TASK OBJECTIVE: Give the number of lines in the data below where the word "server" appears, and nothing besides.

GIVEN ENTRIES:
══════
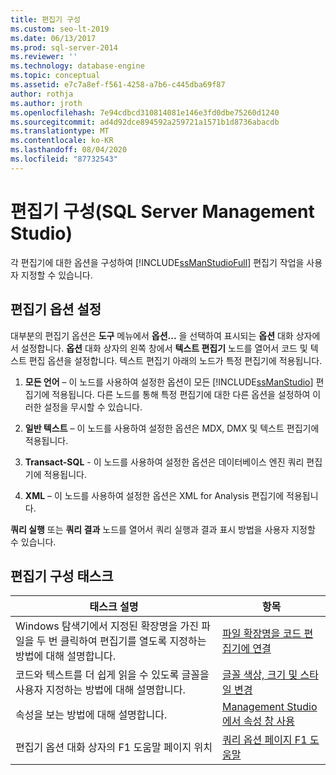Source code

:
 ```yaml
---
title: 편집기 구성
ms.custom: seo-lt-2019
ms.date: 06/13/2017
ms.prod: sql-server-2014
ms.reviewer: ''
ms.technology: database-engine
ms.topic: conceptual
ms.assetid: e7c7a8ef-f561-4258-a7b6-c445dba69f87
author: rothja
ms.author: jroth
ms.openlocfilehash: 7e94cdbcd310814081e146e3fd0dbe75260d1240
ms.sourcegitcommit: ad4d92dce894592a259721a1571b1d8736abacdb
ms.translationtype: MT
ms.contentlocale: ko-KR
ms.lasthandoff: 08/04/2020
ms.locfileid: "87732543"
---
```

# <a name="configure-editors-sql-server-management-studio"></a>편집기 구성(SQL Server Management Studio)
  각 편집기에 대한 옵션을 구성하여 [!INCLUDE[ssManStudioFull](../../includes/ssmanstudiofull-md.md)] 편집기 작업을 사용자 지정할 수 있습니다.  
  
## <a name="settng-editor-options"></a>편집기 옵션 설정  
 대부분의 편집기 옵션은 **도구** 메뉴에서 **옵션...** 을 선택하여 표시되는 **옵션** 대화 상자에서 설정합니다. **옵션** 대화 상자의 왼쪽 창에서 **텍스트 편집기** 노드를 열어서 코드 및 텍스트 편집 옵션을 설정합니다. 텍스트 편집기 아래의 노드가 특정 편집기에 적용됩니다.  
  
1.  **모든 언어** – 이 노드를 사용하여 설정한 옵션이 모든 [!INCLUDE[ssManStudio](../../includes/ssmanstudio-md.md)] 편집기에 적용됩니다. 다른 노드를 통해 특정 편집기에 대한 다른 옵션을 설정하여 이러한 설정을 무시할 수 있습니다.  
  
2.  **일반 텍스트** – 이 노드를 사용하여 설정한 옵션은 MDX, DMX 및 텍스트 편집기에 적용됩니다.  
  
3.  **Transact-SQL** - 이 노드를 사용하여 설정한 옵션은 데이터베이스 엔진 쿼리 편집기에 적용됩니다.  
  
4.  **XML** – 이 노드를 사용하여 설정한 옵션은 XML for Analysis 편집기에 적용됩니다.  
  
 **쿼리 실행** 또는 **쿼리 결과** 노드를 열어서 쿼리 실행과 결과 표시 방법을 사용자 지정할 수 있습니다.  
  
## <a name="editor-configuration-tasks"></a>편집기 구성 태스크  
  
|태스크 설명|항목|  
|----------------------|-----------|  
|Windows 탐색기에서 지정된 확장명을 가진 파일을 두 번 클릭하여 편집기를 열도록 지정하는 방법에 대해 설명합니다.|[파일 확장명을 코드 편집기에 연결](associate-file-extensions-to-a-code-editor.md)|  
|코드와 텍스트를 더 쉽게 읽을 수 있도록 글꼴을 사용자 지정하는 방법에 대해 설명합니다.|[글꼴 색상, 크기 및 스타일 변경](change-font-color-size-and-style.md)|  
|속성을 보는 방법에 대해 설명합니다.|[Management Studio에서 속성 창 사용](use-the-properties-window-in-management-studio.md)|  
|편집기 옵션 대화 상자의 F1 도움말 페이지 위치|[쿼리 옵션 페이지 F1 도움말](../../database-engine/query-options-pages-f1-help.md)|  
  
  
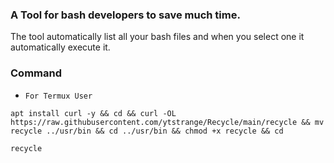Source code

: ### A Tool for bash developers to save much time.
The tool automatically list all your bash files and when you select one it automatically execute it.
### Command
* `For Termux User`

```shell
apt install curl -y && cd && curl -OL https://raw.githubusercontent.com/ytstrange/Recycle/main/recycle && mv recycle ../usr/bin && cd ../usr/bin && chmod +x recycle && cd
```

```shell
recycle
```
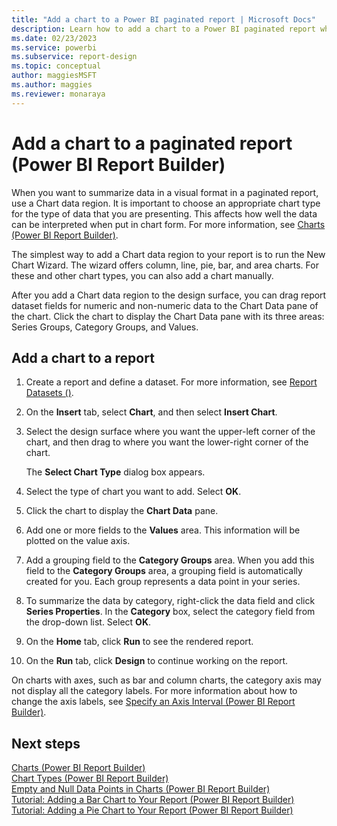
 ```yaml
---
title: "Add a chart to a Power BI paginated report | Microsoft Docs"
description: Learn how to add a chart to a Power BI paginated report when you want to summarize data in a visual format in Power BI Report Builder.
ms.date: 02/23/2023
ms.service: powerbi
ms.subservice: report-design
ms.topic: conceptual
author: maggiesMSFT
ms.author: maggies
ms.reviewer: monaraya
---
```

# Add a chart to a paginated report (Power BI Report Builder)

When you want to summarize data in a visual format in a paginated report, use a Chart data region. It is important to choose an appropriate chart type for the type of data that you are presenting. This affects how well the data can be interpreted when put in chart form. For more information, see [Charts &#40;Power BI Report Builder&#41;](/sql/reporting-services/report-design/charts-report-builder-and-ssrs).  
  
 The simplest way to add a Chart data region to your report is to run the New Chart Wizard. The wizard offers column, line, pie, bar, and area charts. For these and other chart types, you can also add a chart manually.  
  
 After you add a Chart data region to the design surface, you can drag report dataset fields for numeric and non-numeric data to the Chart Data pane of the chart. Click the chart to display the Chart Data pane with its three areas: Series Groups, Category Groups, and Values.  
 

## Add a chart to a report  
  
1.  Create a report and define a dataset. For more information, see [Report Datasets &#40;&#41;](/sql/reporting-services/report-data/report-datasets-ssrs).  
  
2.  On the **Insert** tab, select **Chart**, and then select **Insert Chart**.  

  
3.  Select the design surface where you want the upper-left corner of the chart, and then drag to where you want the lower-right corner of the chart.  
  
     The **Select Chart Type** dialog box appears.  
  
4.  Select the type of chart you want to add. Select **OK**.
  
5.  Click the chart to display the **Chart Data** pane.  
  
6.  Add one or more fields to the **Values** area. This information will be plotted on the value axis.  
  
7.  Add a grouping field to the **Category Groups** area. When you add this field to the **Category Groups** area, a grouping field is automatically created for you. Each group represents a data point in your series.  
  
8.  To summarize the data by category, right-click the data field and click **Series Properties**. In the **Category** box, select the category field from the drop-down list. Select **OK**.
  
9. On the **Home** tab, click **Run** to see the rendered report.  
  
10. On the **Run** tab, click **Design** to continue working on the report.  
  
 On charts with axes, such as bar and column charts, the category axis may not display all the category labels. For more information about how to change the axis labels, see [Specify an Axis Interval &#40;Power BI Report Builder&#41;](/sql/reporting-services/report-design/specify-an-axis-interval-report-builder-and-ssrs).  
  
## Next steps  
 [Charts &#40;Power BI Report Builder&#41;](charts-report-builder.md)   
 [Chart Types &#40;Power BI Report Builder&#41;](chart-types-report-builder.md)   
 [Empty and Null Data Points in Charts &#40;Power BI Report Builder&#41;](/paginated-reports/tutorials/empty-and-null-data-points-in-charts-report-builder)   
 [Tutorial: Adding a Bar Chart to Your Report (Power BI Report Builder)](/paginated-reports/tutorials/tutorial-add-bar-chart-to-your-report-report-builder)   
 [Tutorial: Adding a Pie Chart to Your Report (Power BI Report Builder)](/paginated-reports/tutorials/tutorial-add-a-pie-chart-to-your-report-report-builder)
══════
RESPONSE AREA: 2